[Saved data entries]
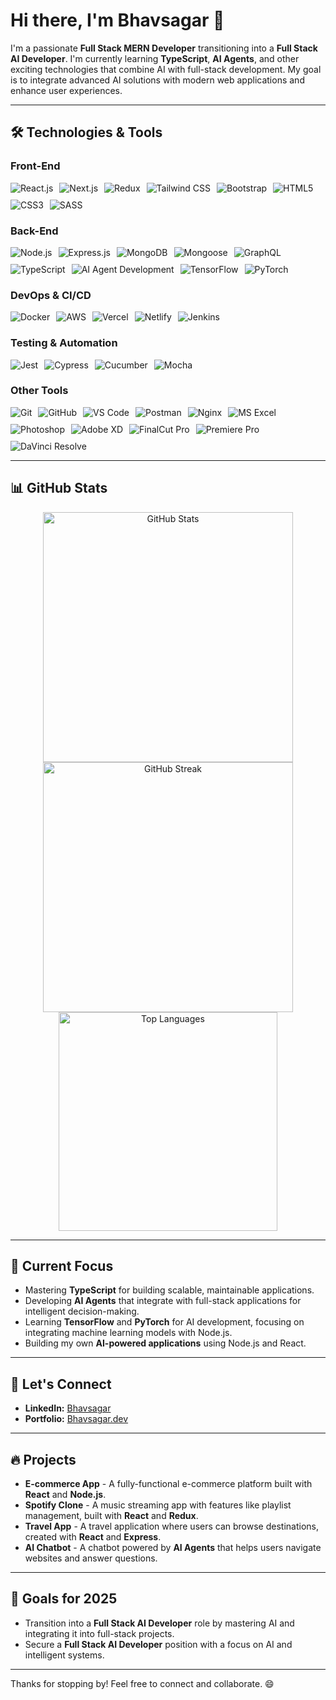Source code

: # Hi there, I'm Bhavsagar 👋

I'm a passionate **Full Stack MERN Developer** transitioning into a **Full Stack AI Developer**. I'm currently learning **TypeScript**, **AI Agents**, and other exciting technologies that combine AI with full-stack development. My goal is to integrate advanced AI solutions with modern web applications and enhance user experiences.

---

## 🛠️ Technologies & Tools

### Front-End
<div style="display: flex; flex-wrap: wrap; gap: 10px;">
  <img src="https://img.shields.io/badge/-React.js-61DAFB?style=flat&logo=react&logoColor=white" alt="React.js" />
  <img src="https://img.shields.io/badge/-Next.js-000000?style=flat&logo=next.js&logoColor=white" alt="Next.js" />
  <img src="https://img.shields.io/badge/-Redux-764ABC?style=flat&logo=redux&logoColor=white" alt="Redux" />
  <img src="https://img.shields.io/badge/-Tailwind_CSS-06B6D4?style=flat&logo=tailwind-css&logoColor=white" alt="Tailwind CSS" />
  <img src="https://img.shields.io/badge/-Bootstrap-7952B3?style=flat&logo=bootstrap&logoColor=white" alt="Bootstrap" />
  <img src="https://img.shields.io/badge/-HTML5-E34F26?style=flat&logo=html5&logoColor=white" alt="HTML5" />
  <img src="https://img.shields.io/badge/-CSS3-1572B6?style=flat&logo=css3&logoColor=white" alt="CSS3" />
  <img src="https://img.shields.io/badge/-Sass-CC6699?style=flat&logo=sass&logoColor=white" alt="SASS" />
</div>

### Back-End
<div style="display: flex; flex-wrap: wrap; gap: 10px;">
  <img src="https://img.shields.io/badge/-Node.js-339933?style=flat&logo=node.js&logoColor=white" alt="Node.js" />
  <img src="https://img.shields.io/badge/-Express.js-000000?style=flat&logo=express&logoColor=white" alt="Express.js" />
  <img src="https://img.shields.io/badge/-MongoDB-47A248?style=flat&logo=mongodb&logoColor=white" alt="MongoDB" />
  <img src="https://img.shields.io/badge/-Mongoose-880000?style=flat&logo=mongoose&logoColor=white" alt="Mongoose" />
  <img src="https://img.shields.io/badge/-GraphQL-E10098?style=flat&logo=graphql&logoColor=white" alt="GraphQL" />
  <img src="https://img.shields.io/badge/-TypeScript-3178C6?style=flat&logo=typescript&logoColor=white" alt="TypeScript" />
  <img src="https://img.shields.io/badge/-AI_Agents-FF4081?style=flat&logo=robot&logoColor=white" alt="AI Agent Development" />
  <img src="https://img.shields.io/badge/-TensorFlow-FF6F00?style=flat&logo=tensorflow&logoColor=white" alt="TensorFlow" />
  <img src="https://img.shields.io/badge/-PyTorch-EE4C2C?style=flat&logo=pytorch&logoColor=white" alt="PyTorch" />
</div>

### DevOps & CI/CD
<div style="display: flex; flex-wrap: wrap; gap: 10px;">
  <img src="https://img.shields.io/badge/-Docker-2496ED?style=flat&logo=docker&logoColor=white" alt="Docker" />
  <img src="https://img.shields.io/badge/-AWS-FF9900?style=flat&logo=amazon-aws&logoColor=white" alt="AWS" />
  <img src="https://img.shields.io/badge/-Vercel-000000?style=flat&logo=vercel&logoColor=white" alt="Vercel" />
  <img src="https://img.shields.io/badge/-Netlify-00C7B7?style=flat&logo=netlify&logoColor=white" alt="Netlify" />
  <img src="https://img.shields.io/badge/-Jenkins-D24939?style=flat&logo=jenkins&logoColor=white" alt="Jenkins" />
</div>

### Testing & Automation
<div style="display: flex; flex-wrap: wrap; gap: 10px;">
  <img src="https://img.shields.io/badge/-Jest-C21325?style=flat&logo=jest&logoColor=white" alt="Jest" />
  <img src="https://img.shields.io/badge/-Cypress-17202C?style=flat&logo=cypress&logoColor=white" alt="Cypress" />
  <img src="https://img.shields.io/badge/-Cucumber-23D400?style=flat&logo=cucumber&logoColor=white" alt="Cucumber" />
  <img src="https://img.shields.io/badge/-Mocha-8D6748?style=flat&logo=mocha&logoColor=white" alt="Mocha" />
</div>

### Other Tools
<div style="display: flex; flex-wrap: wrap; gap: 10px;">
  <img src="https://img.shields.io/badge/-Git-F05032?style=flat&logo=git&logoColor=white" alt="Git" />
  <img src="https://img.shields.io/badge/-GitHub-181717?style=flat&logo=github&logoColor=white" alt="GitHub" />
  <img src="https://img.shields.io/badge/-VS_Code-007ACC?style=flat&logo=visualstudiocode&logoColor=white" alt="VS Code" />
  <img src="https://img.shields.io/badge/-Postman-FF6C37?style=flat&logo=postman&logoColor=white" alt="Postman" />
  <img src="https://img.shields.io/badge/-Nginx-009639?style=flat&logo=nginx&logoColor=white" alt="Nginx" />
  <img src="https://img.shields.io/badge/-MS_Excel-217346?style=flat&logo=microsoft-excel&logoColor=white" alt="MS Excel" />
  <img src="https://img.shields.io/badge/-Photoshop-31A8FF?style=flat&logo=adobe-photoshop&logoColor=white" alt="Photoshop" />
  <img src="https://img.shields.io/badge/-Adobe_XD-FF26B2?style=flat&logo=adobe-xd&logoColor=white" alt="Adobe XD" />
  <img src="https://img.shields.io/badge/-FinalCut_Pro-FC6C3F?style=flat&logo=final-cut-pro&logoColor=white" alt="FinalCut Pro" />
  <img src="https://img.shields.io/badge/-Premiere_Pro-9999FF?style=flat&logo=adobe-premiere-pro&logoColor=white" alt="Premiere Pro" />
  <img src="https://img.shields.io/badge/-DaVinci_Resolve-FF6A00?style=flat&logo=blackmagic-design&logoColor=white" alt="DaVinci Resolve" />
</div>

---

## 📊 GitHub Stats

<div align="center">
  <img src="https://github-readme-stats.vercel.app/api?username=itsbhavsagar&show_icons=true&count_private=true&hide_title=true&theme=radical&hide_border=true" alt="GitHub Stats" width="400" />
  <img src="https://github-readme-streak-stats.herokuapp.com/?user=itsbhavsagar&theme=radical&hide_border=true" alt="GitHub Streak" width="400" />
  <img src="https://github-readme-stats.vercel.app/api/top-langs/?username=itsbhavsagar&theme=radical&hide_border=true&layout=compact" alt="Top Languages" width="350" />
</div>

---

## 🚀 Current Focus

- Mastering **TypeScript** for building scalable, maintainable applications.
- Developing **AI Agents** that integrate with full-stack applications for intelligent decision-making.
- Learning **TensorFlow** and **PyTorch** for AI development, focusing on integrating machine learning models with Node.js.
- Building my own **AI-powered applications** using Node.js and React.

---

## 🌱 Let's Connect

- **LinkedIn:** [Bhavsagar](https://www.linkedin.com/in/bhavsagar/)
- **Portfolio:** [Bhavsagar.dev](https://bhavsagar.dev)

---

## 🔥 Projects

- **E-commerce App** - A fully-functional e-commerce platform built with **React** and **Node.js**.
- **Spotify Clone** - A music streaming app with features like playlist management, built with **React** and **Redux**.
- **Travel App** - A travel application where users can browse destinations, created with **React** and **Express**.
- **AI Chatbot** - A chatbot powered by **AI Agents** that helps users navigate websites and answer questions.

---

## 🎯 Goals for 2025

- Transition into a **Full Stack AI Developer** role by mastering AI and integrating it into full-stack projects.
- Secure a **Full Stack AI Developer** position with a focus on AI and intelligent systems.
  
---

Thanks for stopping by! Feel free to connect and collaborate. 😄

▸ Directions
What the response needs is every entry, repeated exactly, and none of the pictures.

▸ Answer for this exercise
Source code

: # Hi there, I'm Bhavsagar 👋

I'm a passionate **Full Stack MERN Developer** transitioning into a **Full Stack AI Developer**. I'm currently learning **TypeScript**, **AI Agents**, and other exciting technologies that combine AI with full-stack development. My goal is to integrate advanced AI solutions with modern web applications and enhance user experiences.

---

## 🛠️ Technologies & Tools

### Front-End
<div style="display: flex; flex-wrap: wrap; gap: 10px;">
  <img src="https://img.shields.io/badge/-React.js-61DAFB?style=flat&logo=react&logoColor=white" alt="React.js" />
  <img src="https://img.shields.io/badge/-Next.js-000000?style=flat&logo=next.js&logoColor=white" alt="Next.js" />
  <img src="https://img.shields.io/badge/-Redux-764ABC?style=flat&logo=redux&logoColor=white" alt="Redux" />
  <img src="https://img.shields.io/badge/-Tailwind_CSS-06B6D4?style=flat&logo=tailwind-css&logoColor=white" alt="Tailwind CSS" />
  <img src="https://img.shields.io/badge/-Bootstrap-7952B3?style=flat&logo=bootstrap&logoColor=white" alt="Bootstrap" />
  <img src="https://img.shields.io/badge/-HTML5-E34F26?style=flat&logo=html5&logoColor=white" alt="HTML5" />
  <img src="https://img.shields.io/badge/-CSS3-1572B6?style=flat&logo=css3&logoColor=white" alt="CSS3" />
  <img src="https://img.shields.io/badge/-Sass-CC6699?style=flat&logo=sass&logoColor=white" alt="SASS" />
</div>

### Back-End
<div style="display: flex; flex-wrap: wrap; gap: 10px;">
  <img src="https://img.shields.io/badge/-Node.js-339933?style=flat&logo=node.js&logoColor=white" alt="Node.js" />
  <img src="https://img.shields.io/badge/-Express.js-000000?style=flat&logo=express&logoColor=white" alt="Express.js" />
  <img src="https://img.shields.io/badge/-MongoDB-47A248?style=flat&logo=mongodb&logoColor=white" alt="MongoDB" />
  <img src="https://img.shields.io/badge/-Mongoose-880000?style=flat&logo=mongoose&logoColor=white" alt="Mongoose" />
  <img src="https://img.shields.io/badge/-GraphQL-E10098?style=flat&logo=graphql&logoColor=white" alt="GraphQL" />
  <img src="https://img.shields.io/badge/-TypeScript-3178C6?style=flat&logo=typescript&logoColor=white" alt="TypeScript" />
  <img src="https://img.shields.io/badge/-AI_Agents-FF4081?style=flat&logo=robot&logoColor=white" alt="AI Agent Development" />
  <img src="https://img.shields.io/badge/-TensorFlow-FF6F00?style=flat&logo=tensorflow&logoColor=white" alt="TensorFlow" />
  <img src="https://img.shields.io/badge/-PyTorch-EE4C2C?style=flat&logo=pytorch&logoColor=white" alt="PyTorch" />
</div>

### DevOps & CI/CD
<div style="display: flex; flex-wrap: wrap; gap: 10px;">
  <img src="https://img.shields.io/badge/-Docker-2496ED?style=flat&logo=docker&logoColor=white" alt="Docker" />
  <img src="https://img.shields.io/badge/-AWS-FF9900?style=flat&logo=amazon-aws&logoColor=white" alt="AWS" />
  <img src="https://img.shields.io/badge/-Vercel-000000?style=flat&logo=vercel&logoColor=white" alt="Vercel" />
  <img src="https://img.shields.io/badge/-Netlify-00C7B7?style=flat&logo=netlify&logoColor=white" alt="Netlify" />
  <img src="https://img.shields.io/badge/-Jenkins-D24939?style=flat&logo=jenkins&logoColor=white" alt="Jenkins" />
</div>

### Testing & Automation
<div style="display: flex; flex-wrap: wrap; gap: 10px;">
  <img src="https://img.shields.io/badge/-Jest-C21325?style=flat&logo=jest&logoColor=white" alt="Jest" />
  <img src="https://img.shields.io/badge/-Cypress-17202C?style=flat&logo=cypress&logoColor=white" alt="Cypress" />
  <img src="https://img.shields.io/badge/-Cucumber-23D400?style=flat&logo=cucumber&logoColor=white" alt="Cucumber" />
  <img src="https://img.shields.io/badge/-Mocha-8D6748?style=flat&logo=mocha&logoColor=white" alt="Mocha" />
</div>

### Other Tools
<div style="display: flex; flex-wrap: wrap; gap: 10px;">
  <img src="https://img.shields.io/badge/-Git-F05032?style=flat&logo=git&logoColor=white" alt="Git" />
  <img src="https://img.shields.io/badge/-GitHub-181717?style=flat&logo=github&logoColor=white" alt="GitHub" />
  <img src="https://img.shields.io/badge/-VS_Code-007ACC?style=flat&logo=visualstudiocode&logoColor=white" alt="VS Code" />
  <img src="https://img.shields.io/badge/-Postman-FF6C37?style=flat&logo=postman&logoColor=white" alt="Postman" />
  <img src="https://img.shields.io/badge/-Nginx-009639?style=flat&logo=nginx&logoColor=white" alt="Nginx" />
  <img src="https://img.shields.io/badge/-MS_Excel-217346?style=flat&logo=microsoft-excel&logoColor=white" alt="MS Excel" />
  <img src="https://img.shields.io/badge/-Photoshop-31A8FF?style=flat&logo=adobe-photoshop&logoColor=white" alt="Photoshop" />
  <img src="https://img.shields.io/badge/-Adobe_XD-FF26B2?style=flat&logo=adobe-xd&logoColor=white" alt="Adobe XD" />
  <img src="https://img.shields.io/badge/-FinalCut_Pro-FC6C3F?style=flat&logo=final-cut-pro&logoColor=white" alt="FinalCut Pro" />
  <img src="https://img.shields.io/badge/-Premiere_Pro-9999FF?style=flat&logo=adobe-premiere-pro&logoColor=white" alt="Premiere Pro" />
  <img src="https://img.shields.io/badge/-DaVinci_Resolve-FF6A00?style=flat&logo=blackmagic-design&logoColor=white" alt="DaVinci Resolve" />
</div>

---

## 📊 GitHub Stats

<div align="center">
  <img src="https://github-readme-stats.vercel.app/api?username=itsbhavsagar&show_icons=true&count_private=true&hide_title=true&theme=radical&hide_border=true" alt="GitHub Stats" width="400" />
  <img src="https://github-readme-streak-stats.herokuapp.com/?user=itsbhavsagar&theme=radical&hide_border=true" alt="GitHub Streak" width="400" />
  <img src="https://github-readme-stats.vercel.app/api/top-langs/?username=itsbhavsagar&theme=radical&hide_border=true&layout=compact" alt="Top Languages" width="350" />
</div>

---

## 🚀 Current Focus

- Mastering **TypeScript** for building scalable, maintainable applications.
- Developing **AI Agents** that integrate with full-stack applications for intelligent decision-making.
- Learning **TensorFlow** and **PyTorch** for AI development, focusing on integrating machine learning models with Node.js.
- Building my own **AI-powered applications** using Node.js and React.

---

## 🌱 Let's Connect

- **LinkedIn:** [Bhavsagar](https://www.linkedin.com/in/bhavsagar/)
- **Portfolio:** [Bhavsagar.dev](https://bhavsagar.dev)

---

## 🔥 Projects

- **E-commerce App** - A fully-functional e-commerce platform built with **React** and **Node.js**.
- **Spotify Clone** - A music streaming app with features like playlist management, built with **React** and **Redux**.
- **Travel App** - A travel application where users can browse destinations, created with **React** and **Express**.
- **AI Chatbot** - A chatbot powered by **AI Agents** that helps users navigate websites and answer questions.

---

## 🎯 Goals for 2025

- Transition into a **Full Stack AI Developer** role by mastering AI and integrating it into full-stack projects.
- Secure a **Full Stack AI Developer** position with a focus on AI and intelligent systems.
  
---

Thanks for stopping by! Feel free to connect and collaborate. 😄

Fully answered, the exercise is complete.